In the initial Tug of War unit the students learn most of the basics about their robots. Gearing (torque and speed), friction, forces, wheel types, center of mass, basic engineering and build techniques, and basic to intermediate programming. This is the longest unit, with a series of different challenges centered around each of the topics mentioned above. The culminating activity is a tug of war game between robots. This is a double elimination tournament with the seeding determined by the amount of challenge points earned from each of the smaller challenges. This unit will become the basis of the 7th grade robotics partial. This will provide the knowledge basis for students enrolling in the advanced robotics elective in 8th grade. 

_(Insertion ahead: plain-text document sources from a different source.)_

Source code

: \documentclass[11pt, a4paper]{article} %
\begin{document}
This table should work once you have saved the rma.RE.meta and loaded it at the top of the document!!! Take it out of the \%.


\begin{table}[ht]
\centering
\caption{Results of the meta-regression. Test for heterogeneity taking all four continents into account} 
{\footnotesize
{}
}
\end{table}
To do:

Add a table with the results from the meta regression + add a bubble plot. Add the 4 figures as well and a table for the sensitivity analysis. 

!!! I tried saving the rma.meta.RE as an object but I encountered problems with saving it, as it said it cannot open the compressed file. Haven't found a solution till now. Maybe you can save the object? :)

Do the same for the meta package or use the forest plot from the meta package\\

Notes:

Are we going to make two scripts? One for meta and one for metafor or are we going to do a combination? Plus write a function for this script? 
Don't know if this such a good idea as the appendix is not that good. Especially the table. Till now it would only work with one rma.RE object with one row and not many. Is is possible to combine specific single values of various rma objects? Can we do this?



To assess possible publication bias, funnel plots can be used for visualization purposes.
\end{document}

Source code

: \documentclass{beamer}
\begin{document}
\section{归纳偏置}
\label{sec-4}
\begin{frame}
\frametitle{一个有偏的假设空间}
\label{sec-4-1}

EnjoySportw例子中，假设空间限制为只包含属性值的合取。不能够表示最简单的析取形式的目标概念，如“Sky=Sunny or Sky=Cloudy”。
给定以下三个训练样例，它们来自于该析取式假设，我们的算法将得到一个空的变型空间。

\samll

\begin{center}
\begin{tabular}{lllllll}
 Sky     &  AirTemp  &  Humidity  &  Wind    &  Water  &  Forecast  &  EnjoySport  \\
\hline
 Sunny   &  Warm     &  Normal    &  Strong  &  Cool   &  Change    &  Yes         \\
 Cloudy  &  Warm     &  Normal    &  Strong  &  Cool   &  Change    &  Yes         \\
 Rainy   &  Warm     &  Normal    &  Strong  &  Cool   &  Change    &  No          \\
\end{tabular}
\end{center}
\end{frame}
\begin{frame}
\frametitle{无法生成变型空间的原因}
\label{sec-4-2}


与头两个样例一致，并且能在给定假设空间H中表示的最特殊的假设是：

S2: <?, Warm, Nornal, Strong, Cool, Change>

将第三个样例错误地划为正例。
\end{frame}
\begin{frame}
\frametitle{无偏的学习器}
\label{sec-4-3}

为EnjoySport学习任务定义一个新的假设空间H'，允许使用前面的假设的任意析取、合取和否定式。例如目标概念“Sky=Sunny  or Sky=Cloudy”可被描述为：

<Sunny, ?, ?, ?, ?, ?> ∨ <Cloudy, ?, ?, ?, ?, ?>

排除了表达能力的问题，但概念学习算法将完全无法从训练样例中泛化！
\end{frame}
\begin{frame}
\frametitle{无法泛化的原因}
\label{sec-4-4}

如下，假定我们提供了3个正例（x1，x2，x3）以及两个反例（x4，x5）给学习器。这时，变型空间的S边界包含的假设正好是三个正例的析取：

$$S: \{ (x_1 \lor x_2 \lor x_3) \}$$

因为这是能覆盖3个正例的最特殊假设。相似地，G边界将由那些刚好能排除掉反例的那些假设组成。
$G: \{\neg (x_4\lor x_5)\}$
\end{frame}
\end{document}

7th and 8th grade students in the advanced robotics class created and experimented with a sensor bed to learn about the different types of sensors that can be used with our Vex robots. Students explored distance sensors, color sensors, bumper sensors, LED touch sensors, and more. They were then challenged to design and code a prototype of an autonomous robotic device to help solve a problem or meet a need. Students kept engineering notebooks to help with the iterative design process. Notebooks contained their secondary research, testing data (primary research), idea, sketch and pictures - this was used to document the process and help them to keep track their progress. They then had to present and demonstrate their device designs as though they were proposing their projects for funding from investors.  They were to also discuss notably their progress through the prototyping process, but also how the final iteration of the robot would be scaled up, other sensors we did not have access to that would be added, and describe why their design might be better than a current market product. 

This device uses the distance sensor to determine when it reaches an object it needs to move, then the code tells it to pick up and move the device to a specific location. They envisioned this to a used in a junkyard or a warehouse.

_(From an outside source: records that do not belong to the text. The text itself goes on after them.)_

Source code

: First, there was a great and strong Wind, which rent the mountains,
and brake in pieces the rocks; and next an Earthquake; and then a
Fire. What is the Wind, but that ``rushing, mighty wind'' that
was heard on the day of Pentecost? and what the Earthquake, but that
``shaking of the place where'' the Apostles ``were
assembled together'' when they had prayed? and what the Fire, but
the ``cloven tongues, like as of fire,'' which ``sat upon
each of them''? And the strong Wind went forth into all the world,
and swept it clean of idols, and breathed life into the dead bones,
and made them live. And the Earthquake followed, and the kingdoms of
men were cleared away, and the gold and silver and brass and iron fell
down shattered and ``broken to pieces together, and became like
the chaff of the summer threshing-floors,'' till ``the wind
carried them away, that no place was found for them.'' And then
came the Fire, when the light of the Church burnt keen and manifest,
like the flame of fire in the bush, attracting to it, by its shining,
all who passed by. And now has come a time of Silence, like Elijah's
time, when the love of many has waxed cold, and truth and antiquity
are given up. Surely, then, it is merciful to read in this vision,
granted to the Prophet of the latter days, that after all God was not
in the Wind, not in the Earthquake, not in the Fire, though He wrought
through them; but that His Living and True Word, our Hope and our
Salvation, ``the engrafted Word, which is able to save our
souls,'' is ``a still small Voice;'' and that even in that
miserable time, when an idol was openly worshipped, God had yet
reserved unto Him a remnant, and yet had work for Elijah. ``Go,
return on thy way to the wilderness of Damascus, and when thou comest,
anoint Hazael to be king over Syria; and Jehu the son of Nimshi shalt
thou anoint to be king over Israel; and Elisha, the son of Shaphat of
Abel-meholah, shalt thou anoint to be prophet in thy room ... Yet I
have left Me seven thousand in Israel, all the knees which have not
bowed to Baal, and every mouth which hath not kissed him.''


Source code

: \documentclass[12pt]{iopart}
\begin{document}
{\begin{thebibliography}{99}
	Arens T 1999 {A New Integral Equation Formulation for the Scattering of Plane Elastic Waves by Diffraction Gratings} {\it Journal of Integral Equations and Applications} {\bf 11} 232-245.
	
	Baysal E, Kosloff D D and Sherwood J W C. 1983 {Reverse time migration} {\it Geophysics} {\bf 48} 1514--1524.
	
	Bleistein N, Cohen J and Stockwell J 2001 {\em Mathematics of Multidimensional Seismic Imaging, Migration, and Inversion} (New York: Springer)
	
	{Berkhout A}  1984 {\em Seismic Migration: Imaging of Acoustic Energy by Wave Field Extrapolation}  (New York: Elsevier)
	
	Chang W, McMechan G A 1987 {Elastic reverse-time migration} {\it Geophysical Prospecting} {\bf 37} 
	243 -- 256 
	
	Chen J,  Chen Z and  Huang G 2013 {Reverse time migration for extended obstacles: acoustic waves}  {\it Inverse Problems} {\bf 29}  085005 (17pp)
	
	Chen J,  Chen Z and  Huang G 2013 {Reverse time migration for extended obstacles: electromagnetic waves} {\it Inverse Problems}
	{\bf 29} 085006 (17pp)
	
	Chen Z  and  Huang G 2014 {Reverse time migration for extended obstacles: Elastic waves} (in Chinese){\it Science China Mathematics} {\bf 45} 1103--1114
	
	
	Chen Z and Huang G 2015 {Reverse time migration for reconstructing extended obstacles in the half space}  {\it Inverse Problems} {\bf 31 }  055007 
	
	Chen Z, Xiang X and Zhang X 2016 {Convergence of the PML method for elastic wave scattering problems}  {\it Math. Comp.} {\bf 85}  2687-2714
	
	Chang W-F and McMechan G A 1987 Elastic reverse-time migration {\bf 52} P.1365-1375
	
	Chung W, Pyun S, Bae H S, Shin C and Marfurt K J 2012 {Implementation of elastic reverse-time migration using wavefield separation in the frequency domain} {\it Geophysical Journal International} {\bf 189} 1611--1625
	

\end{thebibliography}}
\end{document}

This device uses a color sensor to locate land mines or other aberrations close to the earth’s surface. This group proposed that instead of a color sensor they would replace it with a heat sensor to locate active mines.

The video of this device is at first deceiving as it uses a color sensor to detect yellow posts on the sides of its path. However, students imagined the color sensor as a sonar device with the yellow posts representing cracks or anomalies in cave walls. This device showed an example of how sonar could be used to sense cracks in cave walls and give early warnings for possible cave ins. 

Students voted to play robot soccer and designed and coded robots, a field with automation, and specialized rules for this sport. While the robots are remote controlled, they require coding to meet the rules of the game.

Teams consist of 2 robots - it is a free design challenge with a few restrictions. Each robot must have a functional claw,  may not exceed 12x12x12 inches in size, and must have a bumper sensor somewhere on the chassis. When this sensor is bumped by another player it should be programmed to open the claw, turn the touch LED red, stop the motors and disable the controller for 3 seconds.

Students also designed the size, shape, and layout of the playing field. They created automated goals and an automated ball drop robot to make the throw ins/game starts as fair as possible.

Students compete using a double elimination bracket system where seeds are drawn by a random number pull.